Having Is Not Possession, Because Possession Is Not Love
Even today, many people confuse possessing with true love. Has the presence of possession in a relationship ever worked? Why do problems arise if we think in this way?
Today we will discover the big differences that exist between having, possessing, and what this has to do with love… or not. Let’s go!
Neither is love a cage nor freedom being alone. Love is the freedom to fly with someone by your side. It is letting be, without possessing
Having someone is not possessing
Although we may believe at first that having and possessing have something to do with one another, the truth is that when it comes to relationships, there is a huge gap between these two terms. Having someone does not imply possession in any way and this is something that we really need to keep in mind.
Having someone means we count on that special person who is at our side without them being obligated. That person whom we love and desire, but whom we know is free. They give us their company, love us, share their life with us, but they do it in a completely free way.
There are people who think they possess people due to the mere fact that those people want to be with them. They do not realize that people are not objects, that they have no obligation to stay by their side forever. They are free!

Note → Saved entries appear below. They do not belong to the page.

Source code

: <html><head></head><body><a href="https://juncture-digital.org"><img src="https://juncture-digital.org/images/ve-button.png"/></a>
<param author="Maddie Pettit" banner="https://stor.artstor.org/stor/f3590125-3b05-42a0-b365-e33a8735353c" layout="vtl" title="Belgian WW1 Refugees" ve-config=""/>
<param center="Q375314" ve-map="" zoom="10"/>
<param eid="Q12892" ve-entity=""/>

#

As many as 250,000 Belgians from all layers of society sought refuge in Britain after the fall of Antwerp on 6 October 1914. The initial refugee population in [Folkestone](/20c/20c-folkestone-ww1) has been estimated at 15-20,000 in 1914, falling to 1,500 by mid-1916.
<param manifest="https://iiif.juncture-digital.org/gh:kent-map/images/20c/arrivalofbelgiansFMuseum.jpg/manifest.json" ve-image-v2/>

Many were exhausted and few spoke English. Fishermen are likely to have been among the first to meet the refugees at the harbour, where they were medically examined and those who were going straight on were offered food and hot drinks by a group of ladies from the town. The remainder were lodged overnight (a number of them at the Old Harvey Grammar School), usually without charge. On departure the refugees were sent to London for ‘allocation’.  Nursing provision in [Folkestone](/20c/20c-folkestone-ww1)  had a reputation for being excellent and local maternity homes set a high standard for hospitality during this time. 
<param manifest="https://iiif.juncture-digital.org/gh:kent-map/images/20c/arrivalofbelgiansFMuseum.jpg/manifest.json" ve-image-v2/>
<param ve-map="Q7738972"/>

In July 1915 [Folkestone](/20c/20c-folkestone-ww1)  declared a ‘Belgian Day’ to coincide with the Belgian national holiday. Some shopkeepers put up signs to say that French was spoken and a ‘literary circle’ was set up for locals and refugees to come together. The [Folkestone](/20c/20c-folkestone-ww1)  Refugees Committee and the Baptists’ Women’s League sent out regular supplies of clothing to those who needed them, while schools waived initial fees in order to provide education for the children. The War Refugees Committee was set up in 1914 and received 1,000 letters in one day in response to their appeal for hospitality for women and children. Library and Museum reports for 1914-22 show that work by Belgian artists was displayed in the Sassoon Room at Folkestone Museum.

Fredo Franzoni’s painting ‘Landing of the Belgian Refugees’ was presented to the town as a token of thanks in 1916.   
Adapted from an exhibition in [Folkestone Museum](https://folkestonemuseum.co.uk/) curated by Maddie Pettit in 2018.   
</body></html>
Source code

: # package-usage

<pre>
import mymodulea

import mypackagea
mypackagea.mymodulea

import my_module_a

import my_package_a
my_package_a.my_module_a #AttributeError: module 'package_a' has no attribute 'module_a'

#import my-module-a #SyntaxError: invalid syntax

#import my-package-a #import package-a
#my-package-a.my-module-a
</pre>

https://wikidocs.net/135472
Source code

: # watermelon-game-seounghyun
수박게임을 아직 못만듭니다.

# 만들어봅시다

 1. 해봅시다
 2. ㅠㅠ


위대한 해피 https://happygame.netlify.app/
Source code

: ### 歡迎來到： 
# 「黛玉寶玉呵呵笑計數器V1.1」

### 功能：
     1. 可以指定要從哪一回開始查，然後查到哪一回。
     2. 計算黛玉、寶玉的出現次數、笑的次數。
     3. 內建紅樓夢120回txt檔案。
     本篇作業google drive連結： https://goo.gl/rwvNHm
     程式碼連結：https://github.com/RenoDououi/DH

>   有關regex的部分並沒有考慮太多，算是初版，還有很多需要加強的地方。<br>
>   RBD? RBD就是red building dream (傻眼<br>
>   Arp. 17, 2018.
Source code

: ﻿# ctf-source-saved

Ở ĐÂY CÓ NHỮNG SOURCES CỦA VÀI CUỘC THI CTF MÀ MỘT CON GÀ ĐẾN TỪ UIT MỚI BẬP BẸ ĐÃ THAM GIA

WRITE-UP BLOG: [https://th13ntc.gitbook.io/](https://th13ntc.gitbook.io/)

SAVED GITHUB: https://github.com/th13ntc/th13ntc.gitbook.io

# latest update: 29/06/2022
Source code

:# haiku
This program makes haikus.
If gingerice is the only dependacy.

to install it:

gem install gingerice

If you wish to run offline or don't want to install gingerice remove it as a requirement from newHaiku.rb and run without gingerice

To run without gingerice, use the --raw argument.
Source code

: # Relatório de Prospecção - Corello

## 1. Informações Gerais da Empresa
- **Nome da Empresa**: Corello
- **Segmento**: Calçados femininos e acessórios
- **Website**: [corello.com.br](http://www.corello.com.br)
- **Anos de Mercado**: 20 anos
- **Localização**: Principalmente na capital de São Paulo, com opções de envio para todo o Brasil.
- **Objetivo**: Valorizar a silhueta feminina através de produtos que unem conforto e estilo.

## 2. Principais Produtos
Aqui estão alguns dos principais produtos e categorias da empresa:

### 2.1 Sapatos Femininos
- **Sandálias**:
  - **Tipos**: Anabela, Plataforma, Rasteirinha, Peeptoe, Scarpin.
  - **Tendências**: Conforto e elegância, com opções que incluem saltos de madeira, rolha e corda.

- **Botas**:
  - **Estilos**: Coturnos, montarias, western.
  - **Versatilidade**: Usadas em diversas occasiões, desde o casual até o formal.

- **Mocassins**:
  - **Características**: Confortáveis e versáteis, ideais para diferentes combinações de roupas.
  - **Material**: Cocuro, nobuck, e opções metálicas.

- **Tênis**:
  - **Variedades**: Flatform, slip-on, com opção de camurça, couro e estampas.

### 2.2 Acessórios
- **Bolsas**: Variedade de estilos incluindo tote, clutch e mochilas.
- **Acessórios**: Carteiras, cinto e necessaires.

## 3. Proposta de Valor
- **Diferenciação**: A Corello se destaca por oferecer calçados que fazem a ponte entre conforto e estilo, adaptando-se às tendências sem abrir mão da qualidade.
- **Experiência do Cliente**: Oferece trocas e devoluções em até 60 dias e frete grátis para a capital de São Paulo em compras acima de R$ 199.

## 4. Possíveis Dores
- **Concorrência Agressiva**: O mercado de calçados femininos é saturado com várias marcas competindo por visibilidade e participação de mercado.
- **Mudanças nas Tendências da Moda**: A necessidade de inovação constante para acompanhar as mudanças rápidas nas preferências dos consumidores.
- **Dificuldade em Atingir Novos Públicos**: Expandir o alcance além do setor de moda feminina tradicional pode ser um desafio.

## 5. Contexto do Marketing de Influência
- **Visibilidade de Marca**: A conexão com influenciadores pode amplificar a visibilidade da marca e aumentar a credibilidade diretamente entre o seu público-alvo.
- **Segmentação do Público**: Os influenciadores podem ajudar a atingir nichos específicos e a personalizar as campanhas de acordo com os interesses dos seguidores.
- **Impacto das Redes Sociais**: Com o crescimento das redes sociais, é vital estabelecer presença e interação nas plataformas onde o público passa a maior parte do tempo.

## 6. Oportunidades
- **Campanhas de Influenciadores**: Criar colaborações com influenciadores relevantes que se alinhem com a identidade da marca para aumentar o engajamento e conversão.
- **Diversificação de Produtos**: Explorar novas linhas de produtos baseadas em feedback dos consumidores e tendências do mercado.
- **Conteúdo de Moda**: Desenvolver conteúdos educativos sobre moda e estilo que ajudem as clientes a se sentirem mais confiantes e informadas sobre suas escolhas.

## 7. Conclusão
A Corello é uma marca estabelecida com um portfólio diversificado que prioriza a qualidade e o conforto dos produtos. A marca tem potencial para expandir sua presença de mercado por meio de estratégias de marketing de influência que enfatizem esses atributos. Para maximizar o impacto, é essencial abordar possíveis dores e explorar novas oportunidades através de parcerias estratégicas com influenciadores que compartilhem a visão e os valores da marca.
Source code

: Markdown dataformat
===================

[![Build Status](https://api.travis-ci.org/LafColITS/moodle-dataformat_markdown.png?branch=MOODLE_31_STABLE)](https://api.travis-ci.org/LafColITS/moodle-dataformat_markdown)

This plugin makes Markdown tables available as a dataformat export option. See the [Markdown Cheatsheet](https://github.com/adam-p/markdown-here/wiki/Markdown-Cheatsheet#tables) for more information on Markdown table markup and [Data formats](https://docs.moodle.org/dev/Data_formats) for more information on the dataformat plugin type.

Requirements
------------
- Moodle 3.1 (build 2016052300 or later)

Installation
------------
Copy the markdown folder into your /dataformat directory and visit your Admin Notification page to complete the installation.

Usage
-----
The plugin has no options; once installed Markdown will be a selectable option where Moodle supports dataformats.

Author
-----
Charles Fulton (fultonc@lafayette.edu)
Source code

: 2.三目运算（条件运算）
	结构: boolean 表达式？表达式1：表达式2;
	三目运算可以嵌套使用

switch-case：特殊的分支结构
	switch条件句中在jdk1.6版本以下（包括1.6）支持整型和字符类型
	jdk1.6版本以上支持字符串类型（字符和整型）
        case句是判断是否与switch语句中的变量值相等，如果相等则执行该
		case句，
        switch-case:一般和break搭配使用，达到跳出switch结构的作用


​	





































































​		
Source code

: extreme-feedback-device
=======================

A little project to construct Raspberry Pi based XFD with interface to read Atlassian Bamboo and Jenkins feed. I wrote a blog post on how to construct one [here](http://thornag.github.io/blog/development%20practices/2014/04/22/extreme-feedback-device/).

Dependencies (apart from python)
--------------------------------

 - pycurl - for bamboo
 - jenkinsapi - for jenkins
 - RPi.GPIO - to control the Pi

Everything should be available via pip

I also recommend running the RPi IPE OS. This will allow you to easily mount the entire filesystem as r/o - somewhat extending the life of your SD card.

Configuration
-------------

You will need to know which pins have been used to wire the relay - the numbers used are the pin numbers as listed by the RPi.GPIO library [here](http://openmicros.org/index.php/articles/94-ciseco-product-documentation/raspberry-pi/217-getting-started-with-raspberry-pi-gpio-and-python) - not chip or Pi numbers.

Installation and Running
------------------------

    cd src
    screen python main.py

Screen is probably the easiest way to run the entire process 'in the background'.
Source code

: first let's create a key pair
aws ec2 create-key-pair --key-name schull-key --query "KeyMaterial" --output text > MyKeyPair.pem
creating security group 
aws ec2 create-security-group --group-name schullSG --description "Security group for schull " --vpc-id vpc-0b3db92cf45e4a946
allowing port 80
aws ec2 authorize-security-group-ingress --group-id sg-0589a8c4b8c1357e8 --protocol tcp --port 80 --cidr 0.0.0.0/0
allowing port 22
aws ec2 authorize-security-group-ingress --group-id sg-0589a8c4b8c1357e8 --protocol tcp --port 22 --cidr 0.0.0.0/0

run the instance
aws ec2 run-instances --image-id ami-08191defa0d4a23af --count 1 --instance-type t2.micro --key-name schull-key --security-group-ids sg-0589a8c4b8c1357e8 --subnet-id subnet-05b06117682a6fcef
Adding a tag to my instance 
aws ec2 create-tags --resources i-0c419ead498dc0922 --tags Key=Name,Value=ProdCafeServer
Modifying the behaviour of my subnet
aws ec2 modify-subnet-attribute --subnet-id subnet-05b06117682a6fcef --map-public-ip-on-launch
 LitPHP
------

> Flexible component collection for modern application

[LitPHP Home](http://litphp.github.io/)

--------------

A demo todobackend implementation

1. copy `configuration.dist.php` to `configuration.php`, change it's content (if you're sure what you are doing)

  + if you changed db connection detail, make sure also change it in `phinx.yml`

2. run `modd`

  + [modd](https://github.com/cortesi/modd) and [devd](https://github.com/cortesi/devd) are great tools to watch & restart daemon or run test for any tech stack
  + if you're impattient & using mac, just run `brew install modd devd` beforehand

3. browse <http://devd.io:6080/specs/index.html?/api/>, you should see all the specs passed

Possession, in exchange, often implies insecurity because, as we have said, people are not objects. People come and go, they enter our lives and leave them. Despite the fact that we count on them in our lives, we cannot hold them back because we do not possess them. Possession is not love, possession is insecurity, it is fear, it is an effort to hang onto what cannot be held back.
Confusing love with possession
How do we know that we are confusing love with possession? The greatest manifestation of this is jealousy. When a person is overly jealous, that person wants to possess their partner. Maybe they have a false perception of what love is, maybe they do not know that there is an absolutely unjustified fear behind this.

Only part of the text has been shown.